I don't mind the post was posted without much editing or work put into formatting but I find it somewhat unfortunate the post was probably written without any work put into figuring out what other people wrote about the topic and what terminology they use
Recommended reading:
- Daniel Dennett's Intentional stance
- Grokking the intentional stance
- Agents and device review
@mods, if there were an alignmentforum sketch grade posts, this would belong there. It seems like there ought to be a level between lesswrong and alignmentforum, which is gently vetted, but specifically allows low quality posts.
a question came up - how do you formalize this exactly? how do you separate questions about physical state from questions about utility functions? perhaps, audere says, could you bound the relative complexity of the perspectives of utility function representation vs simulating perspective?

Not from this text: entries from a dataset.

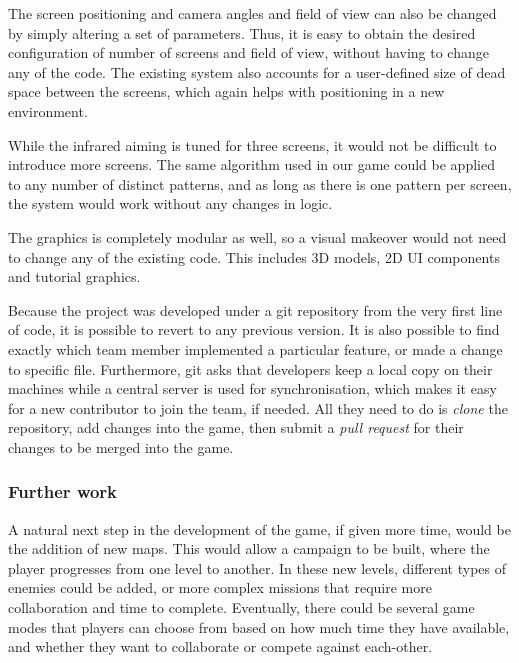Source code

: \documentclass[a4paper,11pt]{article}
\begin{document}
The screen positioning and camera angles and field of view can also be changed by simply altering a set of parameters. Thus, it is easy to obtain the desired configuration of number of screens and field of view, without having to change any of the code. The existing system also accounts for a user-defined size of dead space between the screens, which again helps with positioning in a new environment.

While the infrared aiming is tuned for three screens, it would not be difficult to introduce more screens. The same algorithm used in our game could be applied to any number of distinct patterns, and as long as there is one pattern per screen, the system would work without any changes in logic.

The graphics is completely modular as well, so a visual makeover would not need to change any of the existing code. This includes 3D models, 2D UI components and tutorial graphics.

Because the project was developed under a git repository from the very first line of code, it is possible to revert to any previous version. It is also possible to find exactly which team member implemented a particular feature, or made a change to specific file. Furthermore, git asks that developers keep a local copy on their machines while a central server is used for synchronisation, which makes it easy for a new contributor to join the team, if needed. All they need to do is \emph{clone} the repository, add changes into the game, then submit a \emph{pull request} for their changes to be merged into the game.

\subsubsection{Further work}


A natural next step in the development of the game, if given more time, would be the addition of new maps. This would allow a campaign to be built, where the player progresses from one level to another. In these new levels, different types of enemies could be added, or more complex missions that require more collaboration and time to complete. Eventually, there could be several game modes that players can choose from based on how much time they have available, and whether they want to collaborate or compete against each-other.
\end{document}
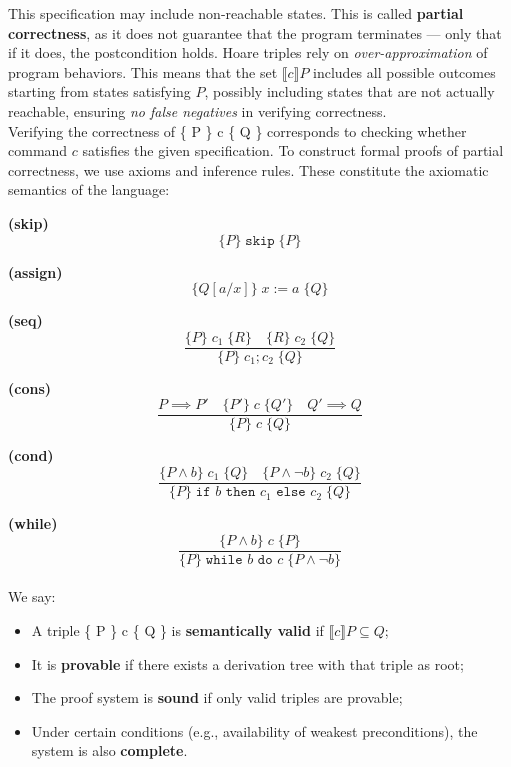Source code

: \documentclass[parskip=half]{scrartcl}
\begin{document}
This specification may include non-reachable states. This is called \textbf{partial correctness}, as it does not guarantee that the program terminates — only that if it does, the postcondition holds.
Hoare triples rely on \emph{over-approximation} of program behaviors. This means that the set $\llbracket c \rrbracket P$ includes all possible outcomes starting from states satisfying $P$, possibly including states that are not actually reachable, ensuring \emph{no false negatives} in verifying correctness.
\\ Verifying the correctness of \{ P \} c \{ Q \} corresponds to checking whether command $c$ satisfies the given specification. To construct formal proofs of partial correctness, we use axioms and inference rules. These constitute the axiomatic semantics of the language:

\textbf{(skip)} 
\[
\{P\} \;\texttt{skip}\; \{P\}
\]

\textbf{(assign)} 
\[
\{Q[a/x]\} \; x := a \; \{Q\}
\]

\textbf{(seq)} 
\[
\frac{\{P\} \; c_1 \; \{R\} \quad \{R\} \; c_2 \; \{Q\}}{\{P\} \; c_1; c_2 \; \{Q\}}
\]

\textbf{(cons)} 
\[
\frac{P \implies P' \quad \{P'\} \; c \; \{Q'\} \quad Q' \implies Q}{\{P\} \; c \; \{Q\}}
\]

\textbf{(cond)} 
\[
\frac{\{P \wedge b\} \; c_1 \; \{Q\} \quad \{P \wedge \neg b\} \; c_2 \; \{Q\}}{\{P\} \; \texttt{if } b \texttt{ then } c_1 \texttt{ else } c_2 \; \{Q\}}
\]

\textbf{(while)} 
\[
\frac{\{P \wedge b\} \; c \; \{P\}}{\{P\} \; \texttt{while } b \texttt{ do } c \; \{P \wedge \neg b\}}
\]
\\ We say:
\begin{itemize}
\item A triple \{ P \} c \{ Q \} is \textbf{semantically valid} if $\llbracket c \rrbracket P \subseteq Q$;
\item It is \textbf{provable} if there exists a derivation tree with that triple as root;
\item The proof system is \textbf{sound} if only valid triples are provable;
\item Under certain conditions (e.g., availability of weakest preconditions), the system is also \textbf{complete}.
\end{itemize}
\end{document}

also how do you deal with modeling smaller boundedly rational agents in actual formalism? I can recognize psychologizing is the right perspective to model a cat who is failing to walk around a glass wall to get the food on the other side and is instead meowing sadly at the wall, but how do I formalize it? Seems like the discovering agents paper still has a lot to tell us about how to do this - https://arxiv.org/pdf/2208.08345.pdf
Still on the call - Audere was saying this builds on Kosoy's definition by trying to patch a hole; I am not quite keeping track of which thing is being patched
We were discussing this on a call and I was like "this is very interesting and more folks on LW should consider this perspective". It came up after a while of working through Discovering Agents, which is a very deep and precise causal models read and takes a very specific perspective. The perspective in this post is an extension of
Agents and Devices: A Relative Definition of Agency
According to Dennett, the same system may be described using a
physical' (mechanical) explanatory stance, or using an
intentional' (belief- and goal-based) explanatory stance. Humans tend to find the physical stance more helpful for certain systems, such as planets orbiting a star, and the intentional stance for others, such as living animals. We define a formal counterpart of physical and intentional stances within computational theory: a description of a system as either a device, or an agent, with the key difference being thatdevices' are directly described in terms of an input-output mapping, while
agents' are described in terms of the function they optimise. Bayes' rule can then be applied to calculate the subjective probability of a system being a device or an agent, based only on its behaviour. We illustrate this using the trajectories of an object in a toy grid-world domain.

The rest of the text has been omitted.